Exercise> Nothing but the lines from the start of the records through the line that contains "Small utility made" is to be copied, and each is to be copied exactly.

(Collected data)
★ ★ ★ ★ ★ ★ ★

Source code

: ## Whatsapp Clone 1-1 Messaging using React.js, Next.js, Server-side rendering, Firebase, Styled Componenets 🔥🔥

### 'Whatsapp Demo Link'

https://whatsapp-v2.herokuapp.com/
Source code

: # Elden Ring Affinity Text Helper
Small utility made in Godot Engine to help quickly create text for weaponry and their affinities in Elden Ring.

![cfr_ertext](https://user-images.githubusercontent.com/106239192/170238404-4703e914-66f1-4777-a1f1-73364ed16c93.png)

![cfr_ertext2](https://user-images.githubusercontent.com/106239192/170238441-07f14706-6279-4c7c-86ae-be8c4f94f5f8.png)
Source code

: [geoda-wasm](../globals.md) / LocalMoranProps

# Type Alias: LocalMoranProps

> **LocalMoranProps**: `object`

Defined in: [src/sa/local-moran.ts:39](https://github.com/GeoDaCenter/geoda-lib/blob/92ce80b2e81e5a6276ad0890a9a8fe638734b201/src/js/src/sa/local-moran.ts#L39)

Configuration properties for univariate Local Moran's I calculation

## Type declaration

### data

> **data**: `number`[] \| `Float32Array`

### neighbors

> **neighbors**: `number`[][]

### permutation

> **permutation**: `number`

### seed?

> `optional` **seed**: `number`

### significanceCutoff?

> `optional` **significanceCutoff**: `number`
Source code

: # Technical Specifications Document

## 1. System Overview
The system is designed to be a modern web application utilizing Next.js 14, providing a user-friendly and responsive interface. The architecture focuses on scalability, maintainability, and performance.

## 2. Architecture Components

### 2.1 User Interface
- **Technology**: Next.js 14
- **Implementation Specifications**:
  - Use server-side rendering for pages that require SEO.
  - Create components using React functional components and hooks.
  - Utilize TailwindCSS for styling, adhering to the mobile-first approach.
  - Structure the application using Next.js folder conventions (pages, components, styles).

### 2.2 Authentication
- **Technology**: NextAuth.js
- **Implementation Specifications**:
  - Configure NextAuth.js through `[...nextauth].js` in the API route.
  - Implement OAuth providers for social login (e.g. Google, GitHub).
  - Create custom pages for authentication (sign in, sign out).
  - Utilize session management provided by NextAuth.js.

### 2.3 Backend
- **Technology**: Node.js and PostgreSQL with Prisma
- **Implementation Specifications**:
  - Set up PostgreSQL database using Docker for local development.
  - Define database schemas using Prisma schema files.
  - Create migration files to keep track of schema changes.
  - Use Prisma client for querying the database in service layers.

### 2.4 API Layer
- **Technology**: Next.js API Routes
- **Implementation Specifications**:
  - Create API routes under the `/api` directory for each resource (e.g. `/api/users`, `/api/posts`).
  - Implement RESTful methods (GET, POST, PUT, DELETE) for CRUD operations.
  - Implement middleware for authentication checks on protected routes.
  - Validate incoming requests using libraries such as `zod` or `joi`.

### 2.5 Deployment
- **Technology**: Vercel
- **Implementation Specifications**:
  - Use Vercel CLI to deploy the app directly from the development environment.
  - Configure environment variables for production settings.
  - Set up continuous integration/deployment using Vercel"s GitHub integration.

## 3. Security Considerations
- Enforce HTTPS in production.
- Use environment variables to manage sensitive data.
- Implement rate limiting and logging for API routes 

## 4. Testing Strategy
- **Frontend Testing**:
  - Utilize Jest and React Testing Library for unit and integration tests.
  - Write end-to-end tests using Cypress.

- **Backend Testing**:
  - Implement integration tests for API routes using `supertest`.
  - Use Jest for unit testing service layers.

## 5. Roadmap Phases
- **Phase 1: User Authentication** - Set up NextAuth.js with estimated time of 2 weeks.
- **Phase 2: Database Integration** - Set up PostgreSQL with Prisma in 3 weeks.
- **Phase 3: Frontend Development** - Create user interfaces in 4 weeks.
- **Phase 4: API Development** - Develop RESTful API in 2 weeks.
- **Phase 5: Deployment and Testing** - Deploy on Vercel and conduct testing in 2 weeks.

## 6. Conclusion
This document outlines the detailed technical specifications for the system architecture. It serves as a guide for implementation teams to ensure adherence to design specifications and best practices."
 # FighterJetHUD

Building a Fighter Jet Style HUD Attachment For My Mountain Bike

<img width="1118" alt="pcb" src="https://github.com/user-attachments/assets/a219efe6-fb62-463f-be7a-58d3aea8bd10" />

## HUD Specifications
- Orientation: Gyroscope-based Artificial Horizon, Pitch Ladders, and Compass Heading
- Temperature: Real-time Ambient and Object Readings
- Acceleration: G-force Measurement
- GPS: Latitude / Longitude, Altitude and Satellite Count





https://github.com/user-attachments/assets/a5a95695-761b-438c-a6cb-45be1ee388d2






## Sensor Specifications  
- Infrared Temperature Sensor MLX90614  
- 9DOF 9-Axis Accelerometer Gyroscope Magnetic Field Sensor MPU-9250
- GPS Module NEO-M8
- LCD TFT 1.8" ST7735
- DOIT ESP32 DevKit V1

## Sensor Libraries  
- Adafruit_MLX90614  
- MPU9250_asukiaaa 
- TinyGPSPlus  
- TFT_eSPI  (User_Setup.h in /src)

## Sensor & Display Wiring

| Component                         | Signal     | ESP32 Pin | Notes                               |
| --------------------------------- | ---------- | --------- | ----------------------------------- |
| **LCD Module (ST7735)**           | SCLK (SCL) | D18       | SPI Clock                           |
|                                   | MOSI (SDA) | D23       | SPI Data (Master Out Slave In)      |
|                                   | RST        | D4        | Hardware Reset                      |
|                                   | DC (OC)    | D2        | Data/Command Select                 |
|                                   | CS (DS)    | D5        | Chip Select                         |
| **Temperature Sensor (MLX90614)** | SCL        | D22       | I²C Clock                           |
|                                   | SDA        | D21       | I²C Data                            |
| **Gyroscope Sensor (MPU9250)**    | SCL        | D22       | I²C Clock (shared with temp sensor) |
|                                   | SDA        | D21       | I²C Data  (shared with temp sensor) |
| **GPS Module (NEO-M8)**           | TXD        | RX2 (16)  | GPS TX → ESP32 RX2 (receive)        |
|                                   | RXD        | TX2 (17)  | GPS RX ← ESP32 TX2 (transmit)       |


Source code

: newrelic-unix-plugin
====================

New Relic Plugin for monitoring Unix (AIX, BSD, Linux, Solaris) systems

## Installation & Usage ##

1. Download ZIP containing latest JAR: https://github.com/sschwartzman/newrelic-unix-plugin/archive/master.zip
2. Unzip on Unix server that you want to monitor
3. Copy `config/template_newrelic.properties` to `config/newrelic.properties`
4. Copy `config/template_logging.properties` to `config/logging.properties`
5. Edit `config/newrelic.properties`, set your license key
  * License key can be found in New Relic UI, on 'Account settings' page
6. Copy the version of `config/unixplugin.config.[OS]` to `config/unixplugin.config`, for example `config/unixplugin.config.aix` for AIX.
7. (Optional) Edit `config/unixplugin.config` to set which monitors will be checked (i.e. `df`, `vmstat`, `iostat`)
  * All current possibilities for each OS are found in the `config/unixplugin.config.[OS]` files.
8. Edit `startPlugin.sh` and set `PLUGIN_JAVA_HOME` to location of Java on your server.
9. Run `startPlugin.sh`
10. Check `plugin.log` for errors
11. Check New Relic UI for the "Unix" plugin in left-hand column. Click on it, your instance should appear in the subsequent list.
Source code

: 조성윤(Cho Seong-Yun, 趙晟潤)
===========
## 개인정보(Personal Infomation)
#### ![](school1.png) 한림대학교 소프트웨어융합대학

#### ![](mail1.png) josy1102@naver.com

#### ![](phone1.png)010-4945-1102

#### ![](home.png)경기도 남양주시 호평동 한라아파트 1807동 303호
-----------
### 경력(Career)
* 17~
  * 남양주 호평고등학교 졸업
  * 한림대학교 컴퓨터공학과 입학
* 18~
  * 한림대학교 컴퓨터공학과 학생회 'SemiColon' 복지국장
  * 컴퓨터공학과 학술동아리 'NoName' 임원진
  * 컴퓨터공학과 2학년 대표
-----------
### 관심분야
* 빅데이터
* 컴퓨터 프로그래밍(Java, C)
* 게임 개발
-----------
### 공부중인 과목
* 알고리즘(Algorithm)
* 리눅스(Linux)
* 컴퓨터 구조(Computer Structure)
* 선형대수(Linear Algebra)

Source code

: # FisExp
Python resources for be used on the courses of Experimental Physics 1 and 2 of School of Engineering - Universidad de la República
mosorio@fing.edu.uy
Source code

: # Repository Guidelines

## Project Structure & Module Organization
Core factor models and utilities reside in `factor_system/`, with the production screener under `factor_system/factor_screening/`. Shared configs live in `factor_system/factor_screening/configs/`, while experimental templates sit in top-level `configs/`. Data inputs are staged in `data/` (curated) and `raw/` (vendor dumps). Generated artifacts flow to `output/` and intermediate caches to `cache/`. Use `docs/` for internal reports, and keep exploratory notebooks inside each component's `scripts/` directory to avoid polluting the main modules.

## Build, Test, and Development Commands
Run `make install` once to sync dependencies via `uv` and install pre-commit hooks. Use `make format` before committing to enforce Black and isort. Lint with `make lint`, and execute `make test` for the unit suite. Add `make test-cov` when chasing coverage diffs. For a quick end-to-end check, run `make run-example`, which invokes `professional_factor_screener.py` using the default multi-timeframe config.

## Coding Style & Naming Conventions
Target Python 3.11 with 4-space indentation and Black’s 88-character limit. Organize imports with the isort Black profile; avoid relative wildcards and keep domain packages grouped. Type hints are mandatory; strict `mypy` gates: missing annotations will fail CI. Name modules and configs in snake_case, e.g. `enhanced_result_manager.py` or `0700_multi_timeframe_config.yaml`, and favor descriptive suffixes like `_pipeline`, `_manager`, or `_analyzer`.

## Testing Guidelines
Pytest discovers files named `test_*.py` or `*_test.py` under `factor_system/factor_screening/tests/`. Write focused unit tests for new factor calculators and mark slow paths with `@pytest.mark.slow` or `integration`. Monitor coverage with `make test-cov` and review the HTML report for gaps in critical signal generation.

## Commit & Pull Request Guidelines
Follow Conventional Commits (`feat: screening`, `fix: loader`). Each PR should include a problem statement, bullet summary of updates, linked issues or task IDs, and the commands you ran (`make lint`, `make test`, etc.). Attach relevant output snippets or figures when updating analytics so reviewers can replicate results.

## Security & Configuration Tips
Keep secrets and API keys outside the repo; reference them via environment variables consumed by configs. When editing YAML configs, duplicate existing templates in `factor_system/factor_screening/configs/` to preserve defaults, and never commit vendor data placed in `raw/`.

★ ★ ★ ★ ★ ★ ★

Answer section>
Source code

: ## Whatsapp Clone 1-1 Messaging using React.js, Next.js, Server-side rendering, Firebase, Styled Componenets 🔥🔥

### 'Whatsapp Demo Link'

https://whatsapp-v2.herokuapp.com/
Source code

: # Elden Ring Affinity Text Helper
Small utility made in Godot Engine to help quickly create text for weaponry and their affinities in Elden Ring.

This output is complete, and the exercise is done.